• _Listed entries_:
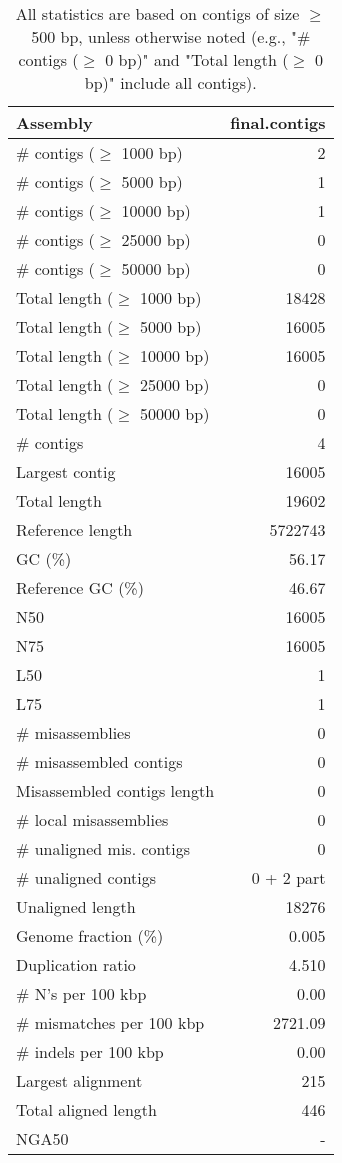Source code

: \documentclass[12pt,a4paper]{article}
\begin{document}
\begin{table}[ht]
\begin{center}
\caption{All statistics are based on contigs of size $\geq$ 500 bp, unless otherwise noted (e.g., "\# contigs ($\geq$ 0 bp)" and "Total length ($\geq$ 0 bp)" include all contigs).}
\begin{tabular}{|l*{1}{|r}|}
\hline
Assembly & final.contigs \\ \hline
\# contigs ($\geq$ 1000 bp) & 2 \\ \hline
\# contigs ($\geq$ 5000 bp) & 1 \\ \hline
\# contigs ($\geq$ 10000 bp) & 1 \\ \hline
\# contigs ($\geq$ 25000 bp) & 0 \\ \hline
\# contigs ($\geq$ 50000 bp) & 0 \\ \hline
Total length ($\geq$ 1000 bp) & 18428 \\ \hline
Total length ($\geq$ 5000 bp) & 16005 \\ \hline
Total length ($\geq$ 10000 bp) & 16005 \\ \hline
Total length ($\geq$ 25000 bp) & 0 \\ \hline
Total length ($\geq$ 50000 bp) & 0 \\ \hline
\# contigs & 4 \\ \hline
Largest contig & 16005 \\ \hline
Total length & 19602 \\ \hline
Reference length & 5722743 \\ \hline
GC (\%) & 56.17 \\ \hline
Reference GC (\%) & 46.67 \\ \hline
N50 & 16005 \\ \hline
N75 & 16005 \\ \hline
L50 & 1 \\ \hline
L75 & 1 \\ \hline
\# misassemblies & 0 \\ \hline
\# misassembled contigs & 0 \\ \hline
Misassembled contigs length & 0 \\ \hline
\# local misassemblies & 0 \\ \hline
\# unaligned mis. contigs & 0 \\ \hline
\# unaligned contigs & 0 + 2 part \\ \hline
Unaligned length & 18276 \\ \hline
Genome fraction (\%) & 0.005 \\ \hline
Duplication ratio & 4.510 \\ \hline
\# N's per 100 kbp & 0.00 \\ \hline
\# mismatches per 100 kbp & 2721.09 \\ \hline
\# indels per 100 kbp & 0.00 \\ \hline
Largest alignment & 215 \\ \hline
Total aligned length & 446 \\ \hline
NGA50 & - \\ \hline
\end{tabular}
\end{center}
\end{table}
\end{document}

• _Your objective_:
Without the pictures, return the entries exactly as they appear.

• _Answer to this task_:
Source code

: \documentclass[12pt,a4paper]{article}
\begin{document}
\begin{table}[ht]
\begin{center}
\caption{All statistics are based on contigs of size $\geq$ 500 bp, unless otherwise noted (e.g., "\# contigs ($\geq$ 0 bp)" and "Total length ($\geq$ 0 bp)" include all contigs).}
\begin{tabular}{|l*{1}{|r}|}
\hline
Assembly & final.contigs \\ \hline
\# contigs ($\geq$ 1000 bp) & 2 \\ \hline
\# contigs ($\geq$ 5000 bp) & 1 \\ \hline
\# contigs ($\geq$ 10000 bp) & 1 \\ \hline
\# contigs ($\geq$ 25000 bp) & 0 \\ \hline
\# contigs ($\geq$ 50000 bp) & 0 \\ \hline
Total length ($\geq$ 1000 bp) & 18428 \\ \hline
Total length ($\geq$ 5000 bp) & 16005 \\ \hline
Total length ($\geq$ 10000 bp) & 16005 \\ \hline
Total length ($\geq$ 25000 bp) & 0 \\ \hline
Total length ($\geq$ 50000 bp) & 0 \\ \hline
\# contigs & 4 \\ \hline
Largest contig & 16005 \\ \hline
Total length & 19602 \\ \hline
Reference length & 5722743 \\ \hline
GC (\%) & 56.17 \\ \hline
Reference GC (\%) & 46.67 \\ \hline
N50 & 16005 \\ \hline
N75 & 16005 \\ \hline
L50 & 1 \\ \hline
L75 & 1 \\ \hline
\# misassemblies & 0 \\ \hline
\# misassembled contigs & 0 \\ \hline
Misassembled contigs length & 0 \\ \hline
\# local misassemblies & 0 \\ \hline
\# unaligned mis. contigs & 0 \\ \hline
\# unaligned contigs & 0 + 2 part \\ \hline
Unaligned length & 18276 \\ \hline
Genome fraction (\%) & 0.005 \\ \hline
Duplication ratio & 4.510 \\ \hline
\# N's per 100 kbp & 0.00 \\ \hline
\# mismatches per 100 kbp & 2721.09 \\ \hline
\# indels per 100 kbp & 0.00 \\ \hline
Largest alignment & 215 \\ \hline
Total aligned length & 446 \\ \hline
NGA50 & - \\ \hline
\end{tabular}
\end{center}
\end{table}
\end{document}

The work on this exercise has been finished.